Problem: Of the lines listed below, return exactly those that run from the line containing "Fundada en 2015, Setl" through the line containing "Anteriormente, el Consejo", both included.

·····

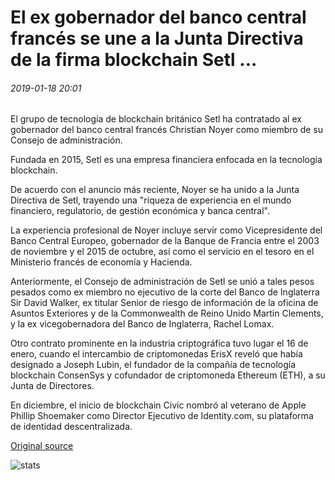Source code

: # El ex gobernador del banco central francés se une a la Junta Directiva de la firma blockchain Setl ...

###### 2019-01-18 20:01

El grupo de tecnología de blockchain británico Setl ha contratado al ex gobernador del banco central francés Christian Noyer como miembro de su Consejo de administración.

Fundada en 2015, Setl es una empresa financiera enfocada en la tecnología blockchain.

De acuerdo con el anuncio más reciente, Noyer se ha unido a la Junta Directiva de Setl, trayendo una "riqueza de experiencia en el mundo financiero, regulatorio, de gestión económica y banca central".

La experiencia profesional de Noyer incluye servir como Vicepresidente del Banco Central Europeo, gobernador de la Banque de Francia entre el 2003 de noviembre y el 2015 de octubre, así como el servicio en el tesoro en el Ministerio francés de economía y Hacienda.

Anteriormente, el Consejo de administración de Setl se unió a tales pesos pesados como ex miembro no ejecutivo de la corte del Banco de Inglaterra Sir David Walker, ex titular Senior de riesgo de información de la oficina de Asuntos Exteriores y de la Commonwealth de Reino Unido Martin Clements, y la ex vicegobernadora del Banco de Inglaterra, Rachel Lomax.

Otro contrato prominente en la industria criptográfica tuvo lugar el 16 de enero, cuando el intercambio de criptomonedas ErisX reveló que había designado a Joseph Lubin, el fundador de la compañía de tecnología blockchain ConsenSys y cofundador de criptomoneda Ethereum (ETH), a su Junta de Directores.

En diciembre, el inicio de blockchain Civic nombró al veterano de Apple Phillip Shoemaker como Director Ejecutivo de Identity.com, su plataforma de identidad descentralizada.

[Original source](https://cointelegraph.com/news/former-governor-of-french-central-bank-joins-board-of-directors-of-blockchain-firm-setl)

![stats](https://c.statcounter.com/11760860/0/a89fa40b/1/ "stats")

·····

Answer below:
Fundada en 2015, Setl es una empresa financiera enfocada en la tecnología blockchain.

De acuerdo con el anuncio más reciente, Noyer se ha unido a la Junta Directiva de Setl, trayendo una "riqueza de experiencia en el mundo financiero, regulatorio, de gestión económica y banca central".

La experiencia profesional de Noyer incluye servir como Vicepresidente del Banco Central Europeo, gobernador de la Banque de Francia entre el 2003 de noviembre y el 2015 de octubre, así como el servicio en el tesoro en el Ministerio francés de economía y Hacienda.

Anteriormente, el Consejo de administración de Setl se unió a tales pesos pesados como ex miembro no ejecutivo de la corte del Banco de Inglaterra Sir David Walker, ex titular Senior de riesgo de información de la oficina de Asuntos Exteriores y de la Commonwealth de Reino Unido Martin Clements, y la ex vicegobernadora del Banco de Inglaterra, Rachel Lomax.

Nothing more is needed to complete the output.